:: Dataset records
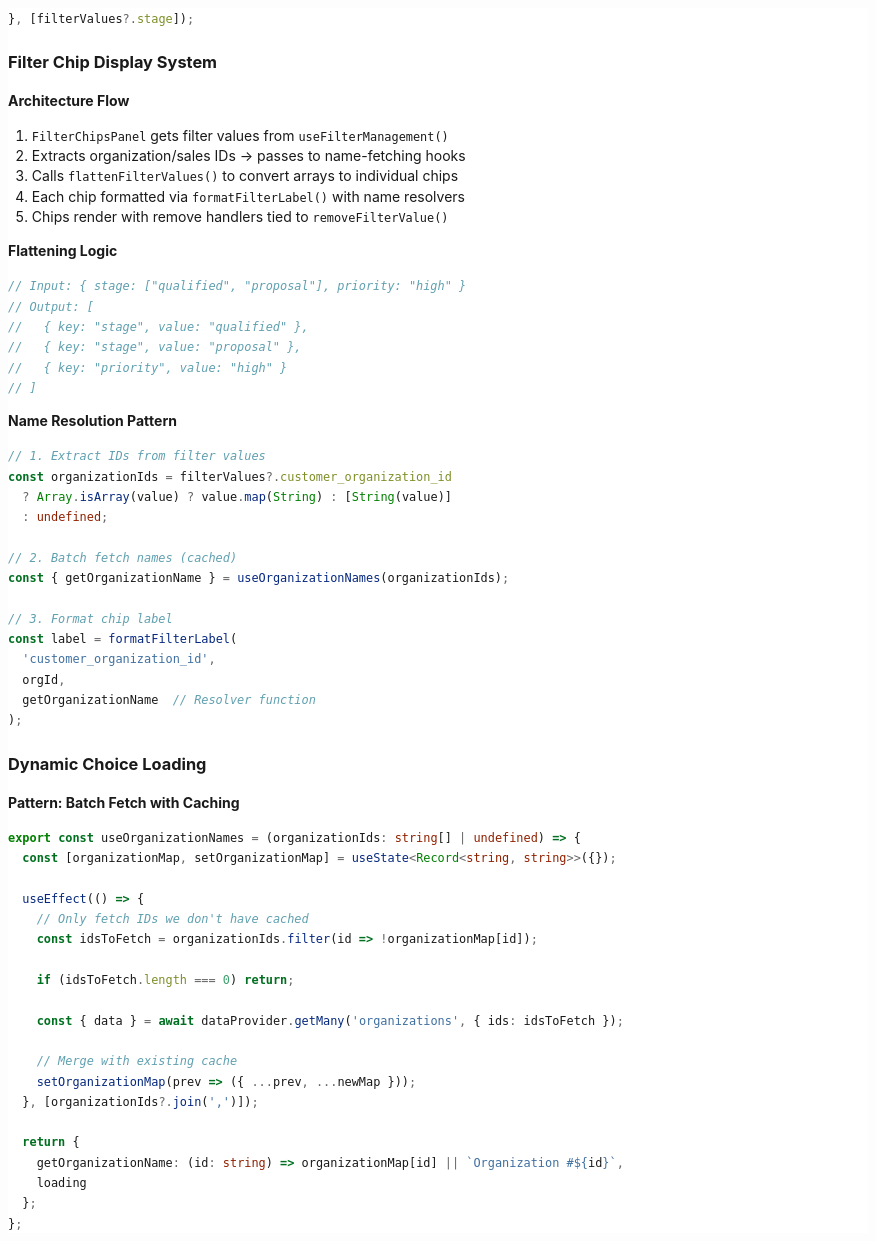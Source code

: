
 ```typescript
}, [filterValues?.stage]);
```

### Filter Chip Display System

**Architecture Flow**
1. `FilterChipsPanel` gets filter values from `useFilterManagement()`
2. Extracts organization/sales IDs → passes to name-fetching hooks
3. Calls `flattenFilterValues()` to convert arrays to individual chips
4. Each chip formatted via `formatFilterLabel()` with name resolvers
5. Chips render with remove handlers tied to `removeFilterValue()`

**Flattening Logic**
```typescript
// Input: { stage: ["qualified", "proposal"], priority: "high" }
// Output: [
//   { key: "stage", value: "qualified" },
//   { key: "stage", value: "proposal" },
//   { key: "priority", value: "high" }
// ]
```

**Name Resolution Pattern**
```typescript
// 1. Extract IDs from filter values
const organizationIds = filterValues?.customer_organization_id
  ? Array.isArray(value) ? value.map(String) : [String(value)]
  : undefined;

// 2. Batch fetch names (cached)
const { getOrganizationName } = useOrganizationNames(organizationIds);

// 3. Format chip label
const label = formatFilterLabel(
  'customer_organization_id',
  orgId,
  getOrganizationName  // Resolver function
);
```

### Dynamic Choice Loading

**Pattern: Batch Fetch with Caching**
```typescript
export const useOrganizationNames = (organizationIds: string[] | undefined) => {
  const [organizationMap, setOrganizationMap] = useState<Record<string, string>>({});

  useEffect(() => {
    // Only fetch IDs we don't have cached
    const idsToFetch = organizationIds.filter(id => !organizationMap[id]);

    if (idsToFetch.length === 0) return;

    const { data } = await dataProvider.getMany('organizations', { ids: idsToFetch });

    // Merge with existing cache
    setOrganizationMap(prev => ({ ...prev, ...newMap }));
  }, [organizationIds?.join(',')]);

  return {
    getOrganizationName: (id: string) => organizationMap[id] || `Organization #${id}`,
    loading
  };
};
```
::::
* Exercise description
Starting from the data above, filter for lines with "cached" and copy each one.

* Solution below
// 2. Batch fetch names (cached)
    // Only fetch IDs we don't have cached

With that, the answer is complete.